EXERCISE INSTRUCTIONS —
Once the line containing "In the beginning, there" has been written out, stop; until then, restate each line of the entries below word for word from the first.

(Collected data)
------------------------------------------------
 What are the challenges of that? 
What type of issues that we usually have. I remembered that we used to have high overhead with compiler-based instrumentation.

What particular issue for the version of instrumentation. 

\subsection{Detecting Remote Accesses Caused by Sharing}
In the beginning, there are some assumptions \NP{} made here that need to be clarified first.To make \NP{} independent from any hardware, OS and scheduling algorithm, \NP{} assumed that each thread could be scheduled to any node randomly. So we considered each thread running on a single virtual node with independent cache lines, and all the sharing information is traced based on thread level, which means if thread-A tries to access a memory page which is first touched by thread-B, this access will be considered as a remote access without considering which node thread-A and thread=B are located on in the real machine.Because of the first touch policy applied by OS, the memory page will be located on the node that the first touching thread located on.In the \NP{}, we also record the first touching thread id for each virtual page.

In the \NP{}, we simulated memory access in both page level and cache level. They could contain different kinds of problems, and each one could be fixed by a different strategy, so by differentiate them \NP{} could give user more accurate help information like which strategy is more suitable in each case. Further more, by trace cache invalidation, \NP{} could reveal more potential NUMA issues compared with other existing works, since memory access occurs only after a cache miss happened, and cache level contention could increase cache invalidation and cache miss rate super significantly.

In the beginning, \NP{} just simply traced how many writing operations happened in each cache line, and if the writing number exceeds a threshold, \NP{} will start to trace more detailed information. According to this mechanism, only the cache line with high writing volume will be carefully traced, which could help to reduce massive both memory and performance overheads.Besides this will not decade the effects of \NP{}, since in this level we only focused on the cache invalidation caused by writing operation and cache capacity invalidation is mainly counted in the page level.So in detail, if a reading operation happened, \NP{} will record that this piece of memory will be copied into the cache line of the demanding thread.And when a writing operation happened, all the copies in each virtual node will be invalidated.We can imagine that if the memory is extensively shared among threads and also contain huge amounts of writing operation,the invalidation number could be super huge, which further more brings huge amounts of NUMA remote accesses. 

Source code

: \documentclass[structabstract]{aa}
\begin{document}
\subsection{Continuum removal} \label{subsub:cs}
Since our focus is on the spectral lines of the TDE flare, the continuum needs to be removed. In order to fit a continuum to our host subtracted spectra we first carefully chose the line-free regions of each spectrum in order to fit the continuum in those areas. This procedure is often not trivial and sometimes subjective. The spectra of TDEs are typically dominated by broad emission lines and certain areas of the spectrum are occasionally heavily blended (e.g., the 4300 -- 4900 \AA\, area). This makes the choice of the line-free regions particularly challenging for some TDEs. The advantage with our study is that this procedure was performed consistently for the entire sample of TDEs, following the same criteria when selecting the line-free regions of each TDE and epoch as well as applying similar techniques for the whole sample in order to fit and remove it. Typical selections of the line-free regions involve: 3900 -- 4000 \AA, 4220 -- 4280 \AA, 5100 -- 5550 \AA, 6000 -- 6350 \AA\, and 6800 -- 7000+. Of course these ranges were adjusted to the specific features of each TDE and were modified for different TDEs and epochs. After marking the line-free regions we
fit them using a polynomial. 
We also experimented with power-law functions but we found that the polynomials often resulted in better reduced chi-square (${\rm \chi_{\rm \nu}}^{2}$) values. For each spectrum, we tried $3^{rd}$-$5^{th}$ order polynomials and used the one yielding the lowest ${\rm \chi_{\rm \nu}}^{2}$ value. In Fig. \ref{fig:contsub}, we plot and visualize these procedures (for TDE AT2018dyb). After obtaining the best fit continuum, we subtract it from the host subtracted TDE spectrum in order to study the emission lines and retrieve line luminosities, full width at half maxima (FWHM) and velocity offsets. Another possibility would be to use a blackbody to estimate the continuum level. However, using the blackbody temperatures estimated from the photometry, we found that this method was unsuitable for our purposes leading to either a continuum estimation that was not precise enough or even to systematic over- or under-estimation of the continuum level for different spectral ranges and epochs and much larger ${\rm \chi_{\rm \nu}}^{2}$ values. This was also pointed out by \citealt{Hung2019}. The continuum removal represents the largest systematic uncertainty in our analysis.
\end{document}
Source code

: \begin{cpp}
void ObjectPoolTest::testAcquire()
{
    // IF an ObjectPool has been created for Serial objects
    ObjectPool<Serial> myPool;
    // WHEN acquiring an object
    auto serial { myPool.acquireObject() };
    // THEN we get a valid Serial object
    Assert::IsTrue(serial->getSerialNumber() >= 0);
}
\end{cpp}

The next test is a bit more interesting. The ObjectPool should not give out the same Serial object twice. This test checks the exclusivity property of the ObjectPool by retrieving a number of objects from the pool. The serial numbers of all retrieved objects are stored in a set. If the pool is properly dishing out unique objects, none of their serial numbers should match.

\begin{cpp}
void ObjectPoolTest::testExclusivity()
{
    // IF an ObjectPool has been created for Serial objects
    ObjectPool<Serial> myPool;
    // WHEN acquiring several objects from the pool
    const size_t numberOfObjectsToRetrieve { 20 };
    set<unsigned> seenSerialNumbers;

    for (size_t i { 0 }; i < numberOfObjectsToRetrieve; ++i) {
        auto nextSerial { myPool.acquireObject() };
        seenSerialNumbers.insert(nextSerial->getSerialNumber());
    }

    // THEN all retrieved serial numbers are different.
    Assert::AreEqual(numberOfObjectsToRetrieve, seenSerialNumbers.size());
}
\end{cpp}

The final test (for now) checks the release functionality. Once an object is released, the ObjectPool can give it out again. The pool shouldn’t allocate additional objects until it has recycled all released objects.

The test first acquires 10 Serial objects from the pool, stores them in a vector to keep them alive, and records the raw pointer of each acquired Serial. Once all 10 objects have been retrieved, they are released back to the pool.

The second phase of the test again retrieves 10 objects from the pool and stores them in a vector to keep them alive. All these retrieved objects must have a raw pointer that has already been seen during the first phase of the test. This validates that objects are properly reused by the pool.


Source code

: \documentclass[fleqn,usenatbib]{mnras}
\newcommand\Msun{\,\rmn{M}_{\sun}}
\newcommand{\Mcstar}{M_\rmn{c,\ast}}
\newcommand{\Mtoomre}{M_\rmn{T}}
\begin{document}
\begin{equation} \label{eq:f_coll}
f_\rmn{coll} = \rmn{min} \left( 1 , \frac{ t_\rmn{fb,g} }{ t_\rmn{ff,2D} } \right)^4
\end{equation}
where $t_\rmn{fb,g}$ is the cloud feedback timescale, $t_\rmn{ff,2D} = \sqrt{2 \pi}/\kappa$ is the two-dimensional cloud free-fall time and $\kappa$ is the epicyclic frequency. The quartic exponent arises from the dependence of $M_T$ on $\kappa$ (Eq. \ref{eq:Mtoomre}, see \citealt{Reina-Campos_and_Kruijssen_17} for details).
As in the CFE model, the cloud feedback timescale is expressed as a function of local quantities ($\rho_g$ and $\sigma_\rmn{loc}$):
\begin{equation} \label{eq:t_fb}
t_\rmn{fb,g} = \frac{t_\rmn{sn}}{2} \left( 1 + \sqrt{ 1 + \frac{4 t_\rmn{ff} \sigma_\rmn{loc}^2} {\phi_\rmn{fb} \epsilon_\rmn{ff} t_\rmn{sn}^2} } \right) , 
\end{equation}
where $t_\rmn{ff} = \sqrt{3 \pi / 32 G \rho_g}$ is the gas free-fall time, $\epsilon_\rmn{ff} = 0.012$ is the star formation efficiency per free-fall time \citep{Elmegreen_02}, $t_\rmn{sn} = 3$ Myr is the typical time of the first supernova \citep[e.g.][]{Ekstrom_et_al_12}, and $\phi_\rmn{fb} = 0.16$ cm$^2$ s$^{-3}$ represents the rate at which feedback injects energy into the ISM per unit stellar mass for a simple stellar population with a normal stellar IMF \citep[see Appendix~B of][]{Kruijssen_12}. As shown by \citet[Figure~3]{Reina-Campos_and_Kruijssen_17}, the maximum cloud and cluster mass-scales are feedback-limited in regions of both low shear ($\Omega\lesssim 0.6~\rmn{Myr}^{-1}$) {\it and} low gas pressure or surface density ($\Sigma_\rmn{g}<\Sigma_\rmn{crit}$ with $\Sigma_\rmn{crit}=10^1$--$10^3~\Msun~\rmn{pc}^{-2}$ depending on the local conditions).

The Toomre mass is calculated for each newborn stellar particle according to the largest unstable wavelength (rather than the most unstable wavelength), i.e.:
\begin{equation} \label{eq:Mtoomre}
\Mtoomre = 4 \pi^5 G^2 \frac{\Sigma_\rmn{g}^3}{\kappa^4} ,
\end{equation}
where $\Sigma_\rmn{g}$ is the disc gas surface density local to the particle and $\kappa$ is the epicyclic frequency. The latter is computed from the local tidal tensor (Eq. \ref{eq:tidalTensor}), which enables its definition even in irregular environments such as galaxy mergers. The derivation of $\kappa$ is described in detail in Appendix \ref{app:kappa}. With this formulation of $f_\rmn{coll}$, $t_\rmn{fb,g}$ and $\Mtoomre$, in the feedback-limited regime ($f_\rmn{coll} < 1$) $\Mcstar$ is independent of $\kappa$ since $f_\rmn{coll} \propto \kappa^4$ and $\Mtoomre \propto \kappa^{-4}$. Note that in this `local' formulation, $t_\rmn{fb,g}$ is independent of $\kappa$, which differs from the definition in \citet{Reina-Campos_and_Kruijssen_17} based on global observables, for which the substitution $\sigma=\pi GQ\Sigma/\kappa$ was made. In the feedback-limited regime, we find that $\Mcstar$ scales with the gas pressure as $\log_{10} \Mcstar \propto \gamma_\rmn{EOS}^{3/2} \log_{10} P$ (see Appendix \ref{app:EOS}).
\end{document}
------------------------------------------------
EXERCISE RESPONSE —
 What are the challenges of that? 
What type of issues that we usually have. I remembered that we used to have high overhead with compiler-based instrumentation.

What particular issue for the version of instrumentation. 

\subsection{Detecting Remote Accesses Caused by Sharing}
In the beginning, there are some assumptions \NP{} made here that need to be clarified first.To make \NP{} independent from any hardware, OS and scheduling algorithm, \NP{} assumed that each thread could be scheduled to any node randomly. So we considered each thread running on a single virtual node with independent cache lines, and all the sharing information is traced based on thread level, which means if thread-A tries to access a memory page which is first touched by thread-B, this access will be considered as a remote access without considering which node thread-A and thread=B are located on in the real machine.Because of the first touch policy applied by OS, the memory page will be located on the node that the first touching thread located on.In the \NP{}, we also record the first touching thread id for each virtual page.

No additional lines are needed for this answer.